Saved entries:
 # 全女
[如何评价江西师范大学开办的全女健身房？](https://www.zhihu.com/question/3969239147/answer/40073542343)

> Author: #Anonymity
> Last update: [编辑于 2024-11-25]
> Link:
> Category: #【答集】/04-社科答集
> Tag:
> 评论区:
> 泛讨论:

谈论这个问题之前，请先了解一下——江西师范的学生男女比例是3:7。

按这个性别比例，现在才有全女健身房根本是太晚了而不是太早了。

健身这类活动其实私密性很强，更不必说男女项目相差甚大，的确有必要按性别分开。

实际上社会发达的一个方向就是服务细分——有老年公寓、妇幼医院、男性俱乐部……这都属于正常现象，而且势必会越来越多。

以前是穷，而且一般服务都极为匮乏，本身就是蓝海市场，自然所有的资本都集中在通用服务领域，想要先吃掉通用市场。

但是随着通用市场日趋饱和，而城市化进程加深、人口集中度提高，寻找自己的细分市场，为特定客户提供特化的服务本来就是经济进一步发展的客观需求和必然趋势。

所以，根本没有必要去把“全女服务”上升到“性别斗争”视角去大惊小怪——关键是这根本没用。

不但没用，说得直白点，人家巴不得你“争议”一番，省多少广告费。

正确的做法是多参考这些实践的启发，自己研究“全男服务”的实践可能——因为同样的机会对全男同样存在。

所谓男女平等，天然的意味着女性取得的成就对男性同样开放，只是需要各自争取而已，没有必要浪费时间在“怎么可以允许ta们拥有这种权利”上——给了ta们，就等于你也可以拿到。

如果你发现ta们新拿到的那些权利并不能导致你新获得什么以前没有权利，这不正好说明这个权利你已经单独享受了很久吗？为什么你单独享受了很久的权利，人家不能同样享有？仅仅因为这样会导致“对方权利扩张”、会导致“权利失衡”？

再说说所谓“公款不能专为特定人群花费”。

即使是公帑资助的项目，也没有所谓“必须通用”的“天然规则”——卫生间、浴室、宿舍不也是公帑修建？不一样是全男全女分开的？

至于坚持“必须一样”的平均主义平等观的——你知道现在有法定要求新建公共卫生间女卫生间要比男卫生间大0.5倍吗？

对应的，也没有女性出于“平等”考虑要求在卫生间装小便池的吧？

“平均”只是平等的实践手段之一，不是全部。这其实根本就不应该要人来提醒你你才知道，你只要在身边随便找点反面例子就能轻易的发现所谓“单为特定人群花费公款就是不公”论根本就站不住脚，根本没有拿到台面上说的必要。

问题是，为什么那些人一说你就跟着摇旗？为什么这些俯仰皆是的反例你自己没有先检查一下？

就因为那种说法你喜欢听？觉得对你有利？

* _Task goal_
Each line above is to be repeated exactly.

* _Exercise answer_
 # 全女
[如何评价江西师范大学开办的全女健身房？](https://www.zhihu.com/question/3969239147/answer/40073542343)

> Author: #Anonymity
> Last update: [编辑于 2024-11-25]
> Link:
> Category: #【答集】/04-社科答集
> Tag:
> 评论区:
> 泛讨论:

谈论这个问题之前，请先了解一下——江西师范的学生男女比例是3:7。

按这个性别比例，现在才有全女健身房根本是太晚了而不是太早了。

健身这类活动其实私密性很强，更不必说男女项目相差甚大，的确有必要按性别分开。

实际上社会发达的一个方向就是服务细分——有老年公寓、妇幼医院、男性俱乐部……这都属于正常现象，而且势必会越来越多。

以前是穷，而且一般服务都极为匮乏，本身就是蓝海市场，自然所有的资本都集中在通用服务领域，想要先吃掉通用市场。

但是随着通用市场日趋饱和，而城市化进程加深、人口集中度提高，寻找自己的细分市场，为特定客户提供特化的服务本来就是经济进一步发展的客观需求和必然趋势。

所以，根本没有必要去把“全女服务”上升到“性别斗争”视角去大惊小怪——关键是这根本没用。

不但没用，说得直白点，人家巴不得你“争议”一番，省多少广告费。

正确的做法是多参考这些实践的启发，自己研究“全男服务”的实践可能——因为同样的机会对全男同样存在。

所谓男女平等，天然的意味着女性取得的成就对男性同样开放，只是需要各自争取而已，没有必要浪费时间在“怎么可以允许ta们拥有这种权利”上——给了ta们，就等于你也可以拿到。

如果你发现ta们新拿到的那些权利并不能导致你新获得什么以前没有权利，这不正好说明这个权利你已经单独享受了很久吗？为什么你单独享受了很久的权利，人家不能同样享有？仅仅因为这样会导致“对方权利扩张”、会导致“权利失衡”？

再说说所谓“公款不能专为特定人群花费”。

即使是公帑资助的项目，也没有所谓“必须通用”的“天然规则”——卫生间、浴室、宿舍不也是公帑修建？不一样是全男全女分开的？

至于坚持“必须一样”的平均主义平等观的——你知道现在有法定要求新建公共卫生间女卫生间要比男卫生间大0.5倍吗？

对应的，也没有女性出于“平等”考虑要求在卫生间装小便池的吧？

“平均”只是平等的实践手段之一，不是全部。这其实根本就不应该要人来提醒你你才知道，你只要在身边随便找点反面例子就能轻易的发现所谓“单为特定人群花费公款就是不公”论根本就站不住脚，根本没有拿到台面上说的必要。

问题是，为什么那些人一说你就跟着摇旗？为什么这些俯仰皆是的反例你自己没有先检查一下？

就因为那种说法你喜欢听？觉得对你有利？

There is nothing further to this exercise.